Polysubstituted Pyrimidines as mPGES-1 Inhibitors: Discovery of Potent Inhibitors of PGE2 Production with a Strong Anti-inflammatory Effects in Carrageenan-Induced Rat Paw Edema.

: We report an extensive structure-activity relationship optimization of polysubstituted pyrimidines that led to a discovery of 5-butyl-4-(4-benzyloxyphenyl)-6-phenylpyrimidin-2-amine, and its difluorinated analogue. These compounds are submicromolar inhibitors of PGE 2 production (IC 50 as low as 12 nM). In order to identify the molecular target of anti-inflammatory pyrimidines, we performed extensive studies including enzymatic assays, homology modeling and docking.

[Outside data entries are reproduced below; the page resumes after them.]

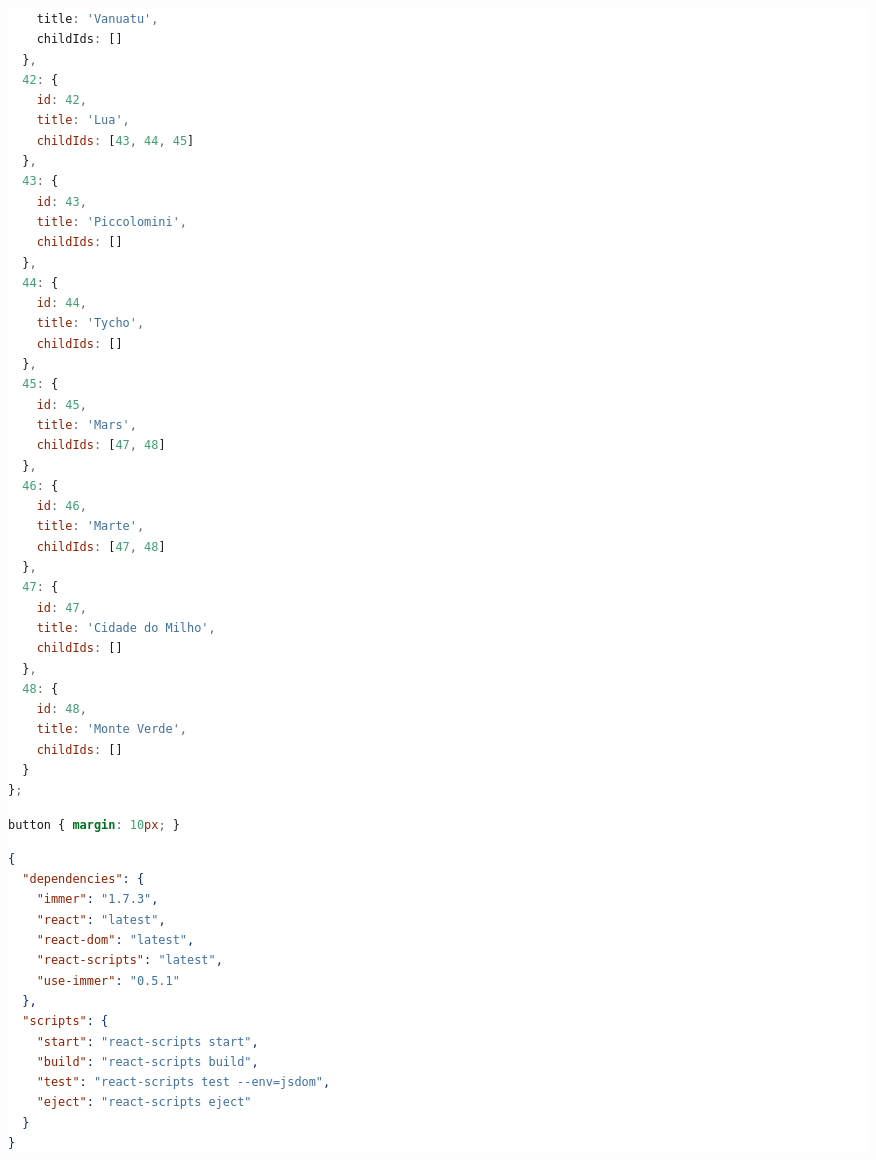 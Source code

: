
 ```js src/places.js
    title: 'Vanuatu',
    childIds: []
  },
  42: {
    id: 42,
    title: 'Lua',
    childIds: [43, 44, 45]
  },
  43: {
    id: 43,
    title: 'Piccolomini',
    childIds: []
  },
  44: {
    id: 44,
    title: 'Tycho',
    childIds: []
  },
  45: {
    id: 45,
    title: 'Mars',
    childIds: [47, 48]
  },
  46: {
    id: 46,
    title: 'Marte',
    childIds: [47, 48]
  },
  47: {
    id: 47,
    title: 'Cidade do Milho',
    childIds: []
  },
  48: {
    id: 48,
    title: 'Monte Verde',
    childIds: []
  }
};
```

```css
button { margin: 10px; }
```

```json package.json
{
  "dependencies": {
    "immer": "1.7.3",
    "react": "latest",
    "react-dom": "latest",
    "react-scripts": "latest",
    "use-immer": "0.5.1"
  },
  "scripts": {
    "start": "react-scripts start",
    "build": "react-scripts build",
    "test": "react-scripts test --env=jsdom",
    "eject": "react-scripts eject"
  }
}
```
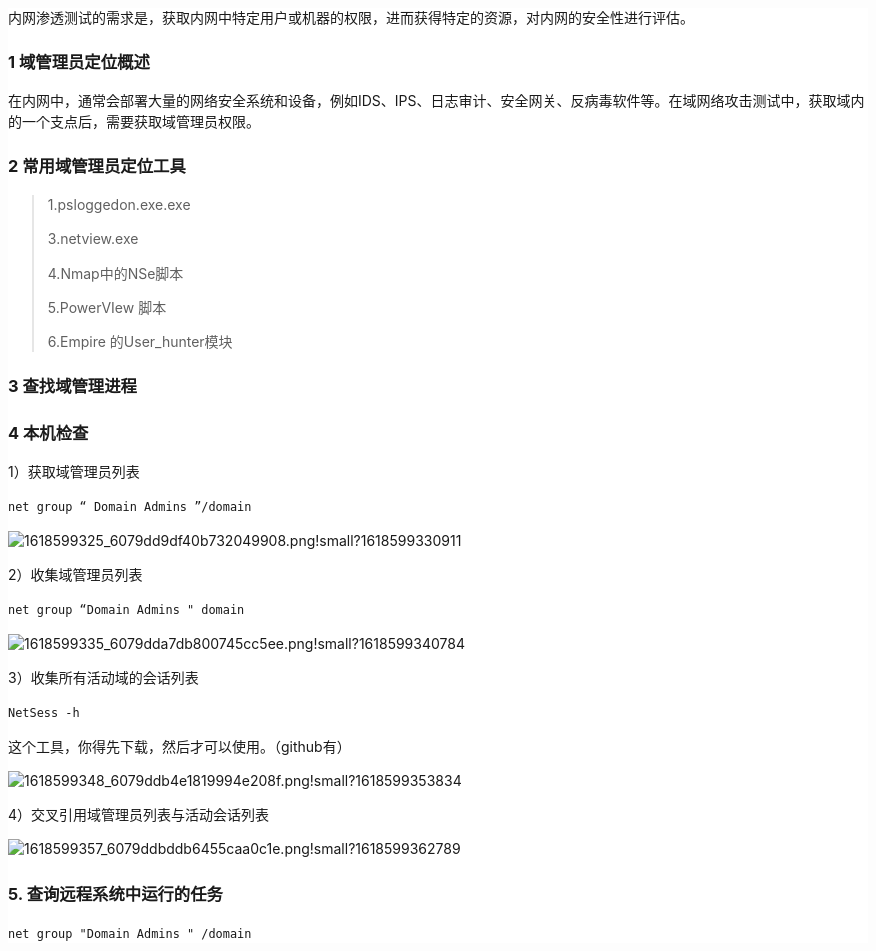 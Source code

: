 内网渗透测试的需求是，获取内网中特定用户或机器的权限，进而获得特定的资源，对内网的安全性进行评估。

### **1** **域管理员定位概述**

在内网中，通常会部署大量的网络安全系统和设备，例如IDS、IPS、日志审计、安全网关、反病毒软件等。在域网络攻击测试中，获取域内的一个支点后，需要获取域管理员权限。

### **2** **常用域管理员定位工具**

> 1.psloggedon.exe.exe
>
> 3.netview.exe
>
> 4.Nmap中的NSe脚本
>
> 5.PowerVIew 脚本
>
> 6.Empire 的User_hunter模块

### **3 查找域管理进程**

### **4** **本机检查**

1）获取域管理员列表

```
net group “ Domain Admins ”/domain
```

![1618599325_6079dd9df40b732049908.png!small?1618599330911](images/1618599325_6079dd9df40b732049908.png!small)

2）收集域管理员列表

```
net group “Domain Admins " domain
```

![1618599335_6079dda7db800745cc5ee.png!small?1618599340784](images/1618599335_6079dda7db800745cc5ee.png!small)

3）收集所有活动域的会话列表

```
NetSess -h
```

这个工具，你得先下载，然后才可以使用。（github有）

![1618599348_6079ddb4e1819994e208f.png!small?1618599353834](images/1618599348_6079ddb4e1819994e208f.png!small)

4）交叉引用域管理员列表与活动会话列表

![1618599357_6079ddbddb6455caa0c1e.png!small?1618599362789](images/1618599357_6079ddbddb6455caa0c1e.png!small)

### **5.** **查询远程系统中运行的任务**

```
net group "Domain Admins " /domain
```
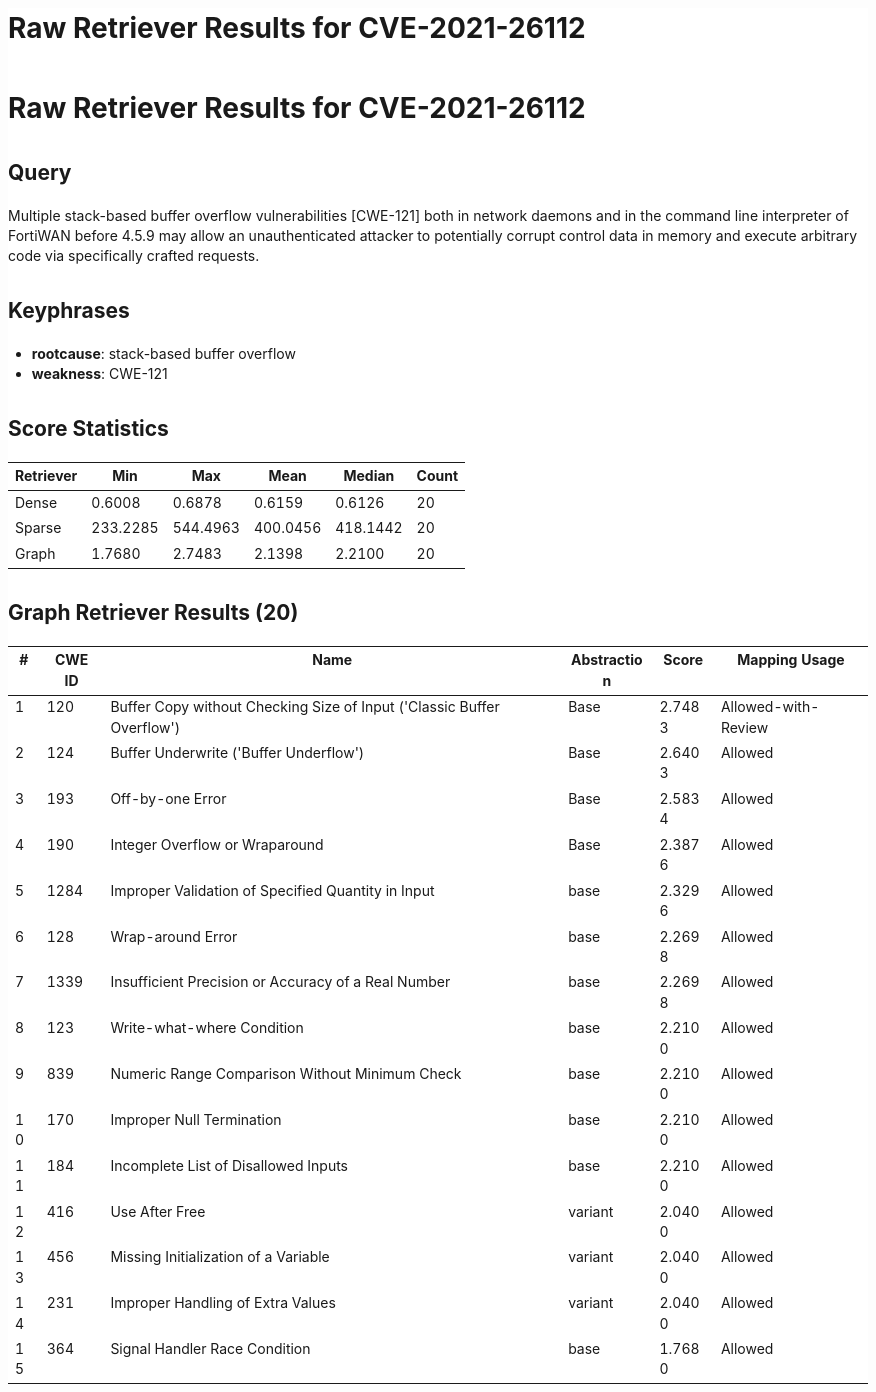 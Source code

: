 # Raw Retriever Results for CVE-2021-26112

# Raw Retriever Results for CVE-2021-26112

## Query
Multiple stack-based buffer overflow vulnerabilities [CWE-121] both in network daemons and in the command line interpreter of FortiWAN before 4.5.9 may allow an unauthenticated attacker to potentially corrupt control data in memory and execute arbitrary code via specifically crafted requests.

## Keyphrases
- **rootcause**: stack-based buffer overflow
- **weakness**: CWE-121

## Score Statistics
| Retriever | Min | Max | Mean | Median | Count |
|-----------|-----|-----|------|--------|-------|
| Dense | 0.6008 | 0.6878 | 0.6159 | 0.6126 | 20 |
| Sparse | 233.2285 | 544.4963 | 400.0456 | 418.1442 | 20 |
| Graph | 1.7680 | 2.7483 | 2.1398 | 2.2100 | 20 |

## Graph Retriever Results (20)
| # | CWE ID | Name | Abstraction | Score | Mapping Usage |
|---|--------|------|-------------|-------|---------------|
| 1 | 120 | Buffer Copy without Checking Size of Input ('Classic Buffer Overflow') | Base | 2.7483 | Allowed-with-Review |
| 2 | 124 | Buffer Underwrite ('Buffer Underflow') | Base | 2.6403 | Allowed |
| 3 | 193 | Off-by-one Error | Base | 2.5834 | Allowed |
| 4 | 190 | Integer Overflow or Wraparound | Base | 2.3876 | Allowed |
| 5 | 1284 | Improper Validation of Specified Quantity in Input | base | 2.3296 | Allowed |
| 6 | 128 | Wrap-around Error | base | 2.2698 | Allowed |
| 7 | 1339 | Insufficient Precision or Accuracy of a Real Number | base | 2.2698 | Allowed |
| 8 | 123 | Write-what-where Condition | base | 2.2100 | Allowed |
| 9 | 839 | Numeric Range Comparison Without Minimum Check | base | 2.2100 | Allowed |
| 10 | 170 | Improper Null Termination | base | 2.2100 | Allowed |
| 11 | 184 | Incomplete List of Disallowed Inputs | base | 2.2100 | Allowed |
| 12 | 416 | Use After Free | variant | 2.0400 | Allowed |
| 13 | 456 | Missing Initialization of a Variable | variant | 2.0400 | Allowed |
| 14 | 231 | Improper Handling of Extra Values | variant | 2.0400 | Allowed |
| 15 | 364 | Signal Handler Race Condition | base | 1.7680 | Allowed |
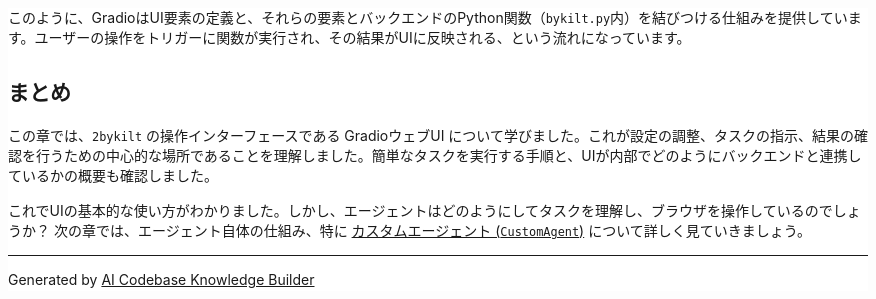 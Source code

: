 このように、GradioはUI要素の定義と、それらの要素とバックエンドのPython関数（`bykilt.py`内）を結びつける仕組みを提供しています。ユーザーの操作をトリガーに関数が実行され、その結果がUIに反映される、という流れになっています。

## まとめ

この章では、`2bykilt` の操作インターフェースである GradioウェブUI について学びました。これが設定の調整、タスクの指示、結果の確認を行うための中心的な場所であることを理解しました。簡単なタスクを実行する手順と、UIが内部でどのようにバックエンドと連携しているかの概要も確認しました。

これでUIの基本的な使い方がわかりました。しかし、エージェントはどのようにしてタスクを理解し、ブラウザを操作しているのでしょうか？ 次の章では、エージェント自体の仕組み、特に [カスタムエージェント (`CustomAgent`)](02_カスタムエージェント___customagent___.md) について詳しく見ていきましょう。

---

Generated by [AI Codebase Knowledge Builder](https://github.com/The-Pocket/Tutorial-Codebase-Knowledge) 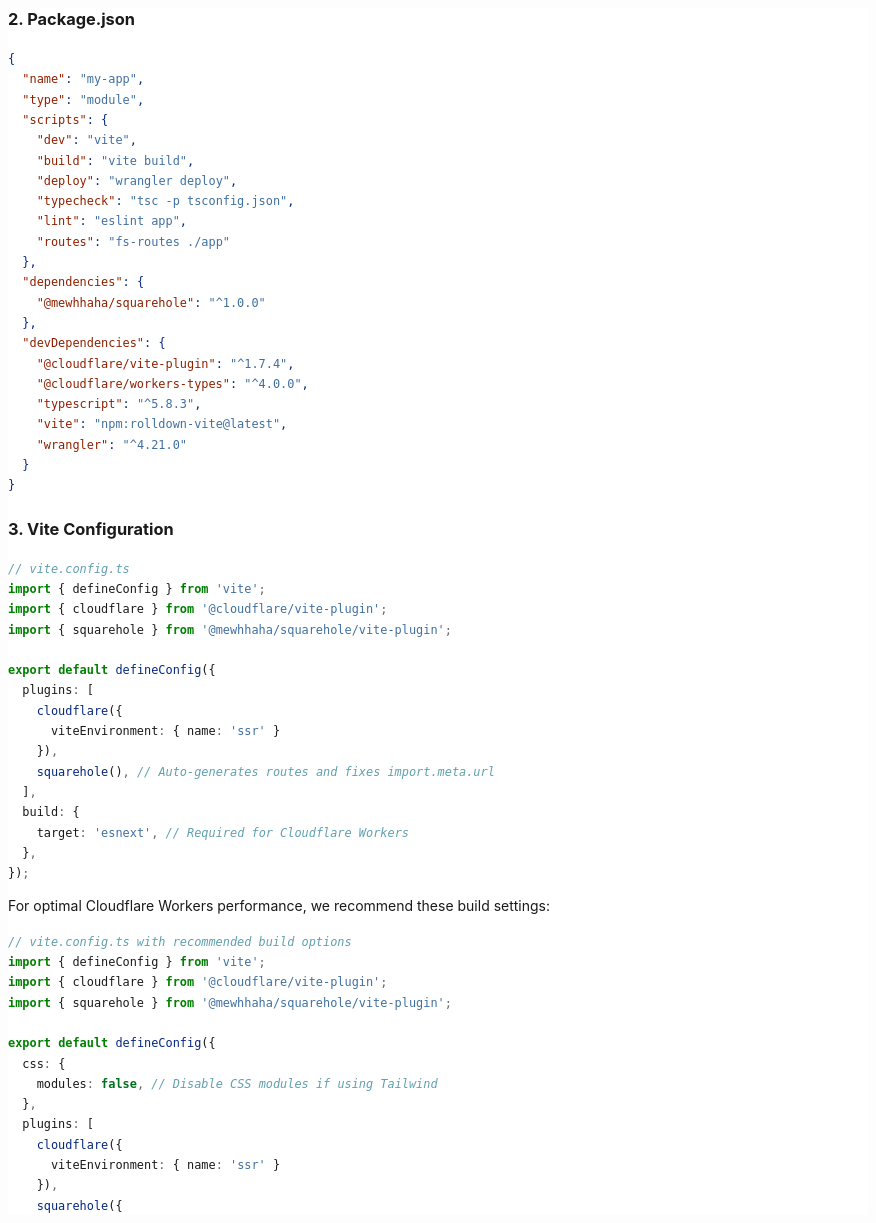 ### 2. Package.json

```json
{
  "name": "my-app",
  "type": "module",
  "scripts": {
    "dev": "vite",
    "build": "vite build",
    "deploy": "wrangler deploy",
    "typecheck": "tsc -p tsconfig.json",
    "lint": "eslint app",
    "routes": "fs-routes ./app"
  },
  "dependencies": {
    "@mewhhaha/squarehole": "^1.0.0"
  },
  "devDependencies": {
    "@cloudflare/vite-plugin": "^1.7.4",
    "@cloudflare/workers-types": "^4.0.0",
    "typescript": "^5.8.3",
    "vite": "npm:rolldown-vite@latest",
    "wrangler": "^4.21.0"
  }
}
```

### 3. Vite Configuration

```typescript
// vite.config.ts
import { defineConfig } from 'vite';
import { cloudflare } from '@cloudflare/vite-plugin';
import { squarehole } from '@mewhhaha/squarehole/vite-plugin';

export default defineConfig({
  plugins: [
    cloudflare({
      viteEnvironment: { name: 'ssr' }
    }),
    squarehole(), // Auto-generates routes and fixes import.meta.url
  ],
  build: {
    target: 'esnext', // Required for Cloudflare Workers
  },
});
```

For optimal Cloudflare Workers performance, we recommend these build settings:

```typescript
// vite.config.ts with recommended build options
import { defineConfig } from 'vite';
import { cloudflare } from '@cloudflare/vite-plugin';
import { squarehole } from '@mewhhaha/squarehole/vite-plugin';

export default defineConfig({
  css: {
    modules: false, // Disable CSS modules if using Tailwind
  },
  plugins: [
    cloudflare({
      viteEnvironment: { name: 'ssr' }
    }),
    squarehole({
``` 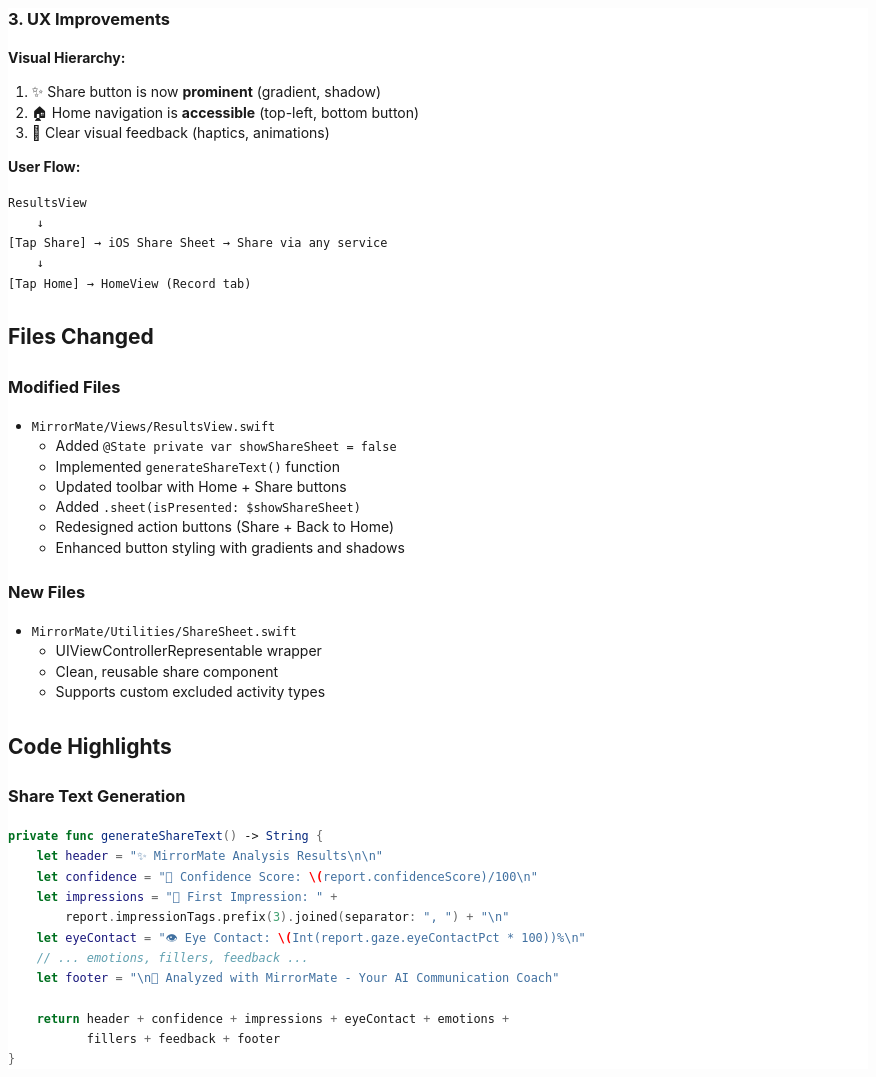 ### 3. UX Improvements

**Visual Hierarchy:**
1. ✨ Share button is now **prominent** (gradient, shadow)
2. 🏠 Home navigation is **accessible** (top-left, bottom button)
3. 🎯 Clear visual feedback (haptics, animations)

**User Flow:**
```
ResultsView
    ↓
[Tap Share] → iOS Share Sheet → Share via any service
    ↓
[Tap Home] → HomeView (Record tab)
```

## Files Changed

### Modified Files
- `MirrorMate/Views/ResultsView.swift`
  - Added `@State private var showShareSheet = false`
  - Implemented `generateShareText()` function
  - Updated toolbar with Home + Share buttons
  - Added `.sheet(isPresented: $showShareSheet)`
  - Redesigned action buttons (Share + Back to Home)
  - Enhanced button styling with gradients and shadows

### New Files
- `MirrorMate/Utilities/ShareSheet.swift`
  - UIViewControllerRepresentable wrapper
  - Clean, reusable share component
  - Supports custom excluded activity types

## Code Highlights

### Share Text Generation
```swift
private func generateShareText() -> String {
    let header = "✨ MirrorMate Analysis Results\n\n"
    let confidence = "🎯 Confidence Score: \(report.confidenceScore)/100\n"
    let impressions = "💫 First Impression: " + 
        report.impressionTags.prefix(3).joined(separator: ", ") + "\n"
    let eyeContact = "👁️ Eye Contact: \(Int(report.gaze.eyeContactPct * 100))%\n"
    // ... emotions, fillers, feedback ...
    let footer = "\n📱 Analyzed with MirrorMate - Your AI Communication Coach"
    
    return header + confidence + impressions + eyeContact + emotions + 
           fillers + feedback + footer
}
```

The difluorinated analogue simultaneously inhibits two key enzymes of the arachidonic acid cascade, namely mPGES-1 and COX-2, where the mPGES-1 inhibition represents the principal mechanism of action. Other pyrimidines studied are potent mPGES-1 inhibitors with no observed inhibition of COX-1/2 enzymes. Moreover, two most potent compounds proved to be significantly effective in vivo in a model of acute inflammation, suppressing the carrageenan-induced rat paw edema by 36% and 46%. Promising results of this study warrant further preclinical evaluation of selected anti-inflammatory candidates.